- [Your objective] Exact transcription, pictures omitted: reproduce the listing below.

- [Source data]

◆ ◆ ◆

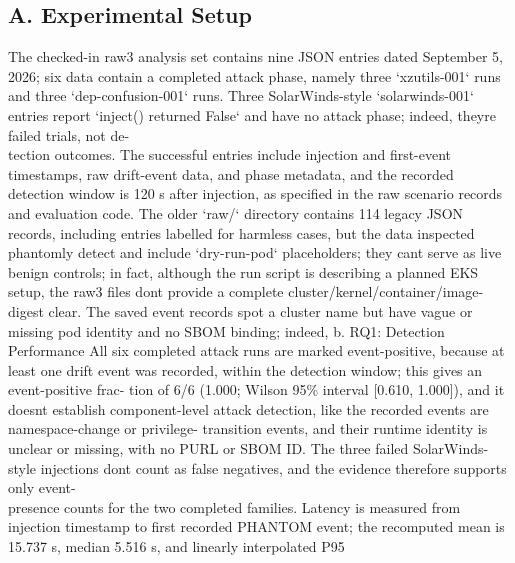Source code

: \documentclass[conference]{IEEEtran}
\begin{document}
\subsection*{A. Experimental Setup}
The checked-in raw3 analysis set contains nine JSON entries dated September 5, 2026; six data contain a completed attack phase, namely three `xzutils-001` runs and three `dep-confusion-001` runs. Three SolarWinds-style `solarwinds-001` entries report `inject() returned False` and have no attack phase; indeed, they\textquotesingle re failed trials, not de-\\tection outcomes. The successful entries include injection and first-event timestamps, raw drift-event data, and phase metadata, and the recorded detection window is 120 s after injection, as specified in the raw scenario records and evaluation code. The older `raw/` directory contains 114 legacy JSON records, including entries labelled for harmless cases, but the data inspected phantomly detect and include `dry-run-pod` placeholders; they can\textquotesingle t serve as live benign controls; in fact, although the run script is describing a planned EKS setup, the raw3 files don\textquotesingle t provide a complete cluster/kernel/container/image-digest clear. The saved event records spot a cluster name but have vague or missing pod identity and no SBOM binding; indeed, b. RQ1: Detection Performance All six completed attack runs are marked event-positive, because at least one drift event was recorded, within the detection window; this gives an event-positive frac- tion of 6/6 (1.000; Wilson 95\% interval {[}0.610, 1.000{]}), and it doesn\textquotesingle t establish component-level attack detection, like the recorded events are namespace-change or privilege- transition events, and their runtime identity is unclear or missing, with no PURL or SBOM ID. The three failed SolarWinds-style injections don\textquotesingle t count as false negatives, and the evidence therefore supports only event-\\presence counts for the two completed families. Latency is measured from injection timestamp to first recorded PHANTOM event; the recomputed mean is 15.737 s, median 5.516 s, and linearly interpolated P95
\end{document}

◆ ◆ ◆

- [The completed task]
Source code

: \documentclass[conference]{IEEEtran}
\begin{document}
\subsection*{A. Experimental Setup}
The checked-in raw3 analysis set contains nine JSON entries dated September 5, 2026; six data contain a completed attack phase, namely three `xzutils-001` runs and three `dep-confusion-001` runs. Three SolarWinds-style `solarwinds-001` entries report `inject() returned False` and have no attack phase; indeed, they\textquotesingle re failed trials, not de-\\tection outcomes. The successful entries include injection and first-event timestamps, raw drift-event data, and phase metadata, and the recorded detection window is 120 s after injection, as specified in the raw scenario records and evaluation code. The older `raw/` directory contains 114 legacy JSON records, including entries labelled for harmless cases, but the data inspected phantomly detect and include `dry-run-pod` placeholders; they can\textquotesingle t serve as live benign controls; in fact, although the run script is describing a planned EKS setup, the raw3 files don\textquotesingle t provide a complete cluster/kernel/container/image-digest clear. The saved event records spot a cluster name but have vague or missing pod identity and no SBOM binding; indeed, b. RQ1: Detection Performance All six completed attack runs are marked event-positive, because at least one drift event was recorded, within the detection window; this gives an event-positive frac- tion of 6/6 (1.000; Wilson 95\% interval {[}0.610, 1.000{]}), and it doesn\textquotesingle t establish component-level attack detection, like the recorded events are namespace-change or privilege- transition events, and their runtime identity is unclear or missing, with no PURL or SBOM ID. The three failed SolarWinds-style injections don\textquotesingle t count as false negatives, and the evidence therefore supports only event-\\presence counts for the two completed families. Latency is measured from injection timestamp to first recorded PHANTOM event; the recomputed mean is 15.737 s, median 5.516 s, and linearly interpolated P95
\end{document}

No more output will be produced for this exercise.